Boneca de Trapos (2017) de Daniel Cole
★★★☆☆
Sinopse:
William Fawkes, um controverso detetive conhecido por « Wolf », acabou de ser reintegrado no seu posto após ter sido suspenso por agressão a um suspeito. Ainda sob avaliação psicológica, Fawkes regressa ao ativo, ansioso por um caso importante. Quando se encontra com a sua antiga colega e amiga, a inspetora Emily Baxter, num local de crime, tem a certeza de que é aquele o grande caso: o corpo que encontram é formado pelos membros de seis vítimas, suturados de modo a formar uma marioneta, que ficou conhecida como « Boneca de Trapos ».

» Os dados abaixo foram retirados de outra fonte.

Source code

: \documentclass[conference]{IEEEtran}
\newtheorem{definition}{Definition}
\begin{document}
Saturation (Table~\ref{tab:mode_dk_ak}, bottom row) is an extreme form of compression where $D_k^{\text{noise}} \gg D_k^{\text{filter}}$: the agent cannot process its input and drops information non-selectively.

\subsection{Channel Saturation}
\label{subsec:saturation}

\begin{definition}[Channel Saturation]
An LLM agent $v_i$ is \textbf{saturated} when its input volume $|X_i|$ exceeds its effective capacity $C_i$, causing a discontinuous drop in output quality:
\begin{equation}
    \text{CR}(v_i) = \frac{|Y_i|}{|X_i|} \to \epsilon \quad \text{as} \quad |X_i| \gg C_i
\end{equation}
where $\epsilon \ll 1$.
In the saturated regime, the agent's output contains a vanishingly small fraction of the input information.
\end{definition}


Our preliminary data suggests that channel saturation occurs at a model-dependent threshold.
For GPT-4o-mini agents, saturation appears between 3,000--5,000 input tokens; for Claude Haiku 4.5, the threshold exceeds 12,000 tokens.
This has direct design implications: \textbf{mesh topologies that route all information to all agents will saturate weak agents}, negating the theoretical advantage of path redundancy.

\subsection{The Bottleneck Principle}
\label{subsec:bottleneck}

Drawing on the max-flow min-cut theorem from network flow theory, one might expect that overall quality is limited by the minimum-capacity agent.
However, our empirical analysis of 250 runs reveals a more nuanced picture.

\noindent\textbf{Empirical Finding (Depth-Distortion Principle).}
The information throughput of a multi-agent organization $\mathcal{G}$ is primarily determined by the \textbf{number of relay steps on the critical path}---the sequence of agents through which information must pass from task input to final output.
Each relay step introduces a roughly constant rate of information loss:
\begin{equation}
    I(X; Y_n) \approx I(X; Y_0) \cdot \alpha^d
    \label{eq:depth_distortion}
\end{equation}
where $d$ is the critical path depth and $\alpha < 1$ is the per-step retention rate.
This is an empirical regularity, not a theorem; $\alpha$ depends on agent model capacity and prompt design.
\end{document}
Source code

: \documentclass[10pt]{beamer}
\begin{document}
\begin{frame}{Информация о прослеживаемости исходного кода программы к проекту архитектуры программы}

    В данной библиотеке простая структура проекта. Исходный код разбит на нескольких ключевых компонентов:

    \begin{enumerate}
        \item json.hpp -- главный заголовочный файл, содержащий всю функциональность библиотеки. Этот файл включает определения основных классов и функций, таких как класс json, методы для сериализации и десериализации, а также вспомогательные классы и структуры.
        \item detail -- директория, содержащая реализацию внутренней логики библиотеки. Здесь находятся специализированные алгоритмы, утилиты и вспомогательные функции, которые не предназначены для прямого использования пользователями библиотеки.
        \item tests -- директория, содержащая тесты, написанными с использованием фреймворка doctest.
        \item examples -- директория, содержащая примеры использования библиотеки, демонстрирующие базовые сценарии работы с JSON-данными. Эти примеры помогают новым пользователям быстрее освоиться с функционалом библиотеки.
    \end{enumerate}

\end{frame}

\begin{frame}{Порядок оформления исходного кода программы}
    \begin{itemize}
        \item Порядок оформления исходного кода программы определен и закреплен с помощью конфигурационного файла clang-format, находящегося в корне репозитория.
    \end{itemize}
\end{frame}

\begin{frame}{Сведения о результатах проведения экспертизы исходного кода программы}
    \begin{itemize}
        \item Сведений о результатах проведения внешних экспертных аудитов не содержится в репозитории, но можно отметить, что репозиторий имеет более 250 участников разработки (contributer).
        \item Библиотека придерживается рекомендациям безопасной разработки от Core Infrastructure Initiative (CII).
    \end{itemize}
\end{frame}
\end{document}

Fawkes é incumbido de identificar as seis vítimas, mas tudo se complica quando a sua ex-mulher, que é repórter, recebe uma carta anónima com fotografias do local do crime, acompanhada de uma lista na qual constam os nomes de seis pessoas e as datas em que o homicida tenciona assassiná-las.
O último nome da lista é o de Fawkes.
A sentença de morte com data marcada desperta as memórias mais sombrias de Wolf. O detetive teme que os assassinatos tenham mais a ver com ele - e com o seu passado - do que qualquer um possa imaginar.
Fonte: Cole, Daniel. Boneca de Trapos. Lisboa: Suma de Letras (2018)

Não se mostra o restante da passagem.